3. Pick unique topics from your own life to write about.  Just like a letter to a person of your own age, you want to include some newsy things about your life so that the recipient can get to know you.  This is a little more difficult for a young person, though, because more "exciting" events will be of particular interest.  If there isn't anything of recent or upcoming news that is childishly exciting in my life, then I get to make something routine sound exciting.  Or recall a small anecdote that brightened an otherwise dull routine.  This is a great opportunity to turn the every day into a colorful experience so that it will draw their young minds in to the action and fun...even when it seems like there isn't any.

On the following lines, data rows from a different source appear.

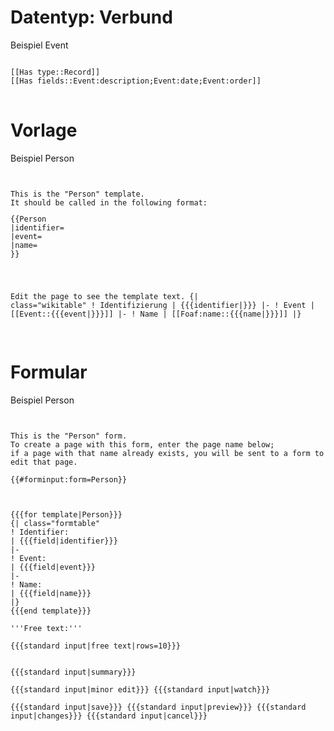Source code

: # Datentyp: Verbund
Beispiel Event
<pre>
<code>
[[Has type::Record]]
[[Has fields::Event:description;Event:date;Event:order]]
</code>
</pre>

# Vorlage
Beispiel Person
<pre>
<code>
<noinclude>
This is the "Person" template.
It should be called in the following format:
<pre>
{{Person
|identifier=
|event=
|name=
}}
</pre>
Edit the page to see the template text.
</noinclude><includeonly>{| class="wikitable"
! Identifizierung
| {{{identifier|}}}
|-
! Event
| [[Event::{{{event|}}}]]
|-
! Name
| [[Foaf:name::{{{name|}}}]]
|}
</includeonly>
</code>
</pre>

# Formular
Beispiel Person
<pre>
<code>
<noinclude>
This is the "Person" form.
To create a page with this form, enter the page name below;
if a page with that name already exists, you will be sent to a form to edit that page.

{{#forminput:form=Person}}

</noinclude><includeonly>
<div id="wikiPreview" style="display: none; padding-bottom: 25px; margin-bottom: 25px; border-bottom: 1px solid #AAAAAA;"></div>
{{{for template|Person}}}
{| class="formtable"
! Identifier: 
| {{{field|identifier}}}
|-
! Event: 
| {{{field|event}}}
|-
! Name: 
| {{{field|name}}}
|}
{{{end template}}}

'''Free text:'''

{{{standard input|free text|rows=10}}}


{{{standard input|summary}}}

{{{standard input|minor edit}}} {{{standard input|watch}}}

{{{standard input|save}}} {{{standard input|preview}}} {{{standard input|changes}}} {{{standard input|cancel}}}
</includeonly>

</code>
</pre>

4. For a Christian writing to a younger Christian, letters to younger people also provide a great opportunity to be a spiritual mentor.  While your audience will not share your level of maturity, discussing something you are learning or memorizing will encourage them in their spiritual journey.  In the event that you have created a solid relationship of trust and friendship through letters, sharing the spiritual side of life will communicate that being spiritually minded is "cool."  Just like I have always wanted to write with personality like my past pen-pal, young people tend to want to be like the adult mentor/friend that they have; including pieces of the spiritual could motivate them to be more active in pursuing their faith.

It is really humbling and exciting to think that simply keeping up letter communication with a young, eager friend could actually make a lifetime difference, even if it does demand some extra time and effort from my schedule.  It is so worth it in order to make their lives a more wonderful experience.
With Christmas fast approaching, I would really encourage you to consider giving the gift of going an extra mile of reaching out and choosing at least one younger person with whom to correspond.  Think of it as an investment of the best kind.  Try it.  You might find out that it encourages you in return.